**Work task:**
From the entries below, list each line with "title".

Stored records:

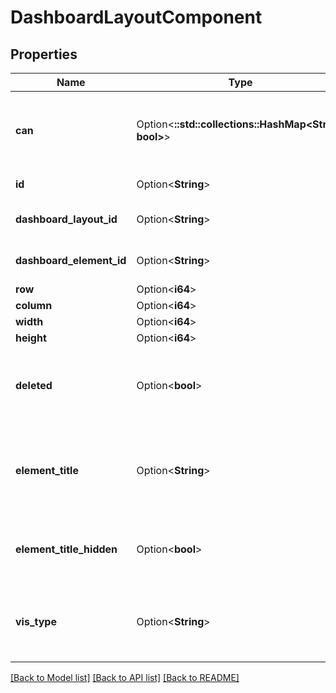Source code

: # DashboardLayoutComponent

## Properties

Name | Type | Description | Notes
------------ | ------------- | ------------- | -------------
**can** | Option<**::std::collections::HashMap<String, bool>**> | Operations the current user is able to perform on this object | [optional][readonly]
**id** | Option<**String**> | Unique Id | [optional][readonly]
**dashboard_layout_id** | Option<**String**> | Id of Dashboard Layout | [optional]
**dashboard_element_id** | Option<**String**> | Id Of Dashboard Element | [optional]
**row** | Option<**i64**> | Row | [optional]
**column** | Option<**i64**> | Column | [optional]
**width** | Option<**i64**> | Width | [optional]
**height** | Option<**i64**> | Height | [optional]
**deleted** | Option<**bool**> | Whether or not the dashboard layout component is deleted | [optional][readonly]
**element_title** | Option<**String**> | Dashboard element title, extracted from the Dashboard Element. | [optional][readonly]
**element_title_hidden** | Option<**bool**> | Whether or not the dashboard element title is displayed. | [optional][readonly]
**vis_type** | Option<**String**> | Visualization type, extracted from a query's vis_config | [optional][readonly]

[[Back to Model list]](../README.md#documentation-for-models) [[Back to API list]](../README.md#documentation-for-api-endpoints) [[Back to README]](../README.md)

**Solution to the problem:**
**element_title** | Option<**String**> | Dashboard element title, extracted from the Dashboard Element. | [optional][readonly]
**element_title_hidden** | Option<**bool**> | Whether or not the dashboard element title is displayed. | [optional][readonly]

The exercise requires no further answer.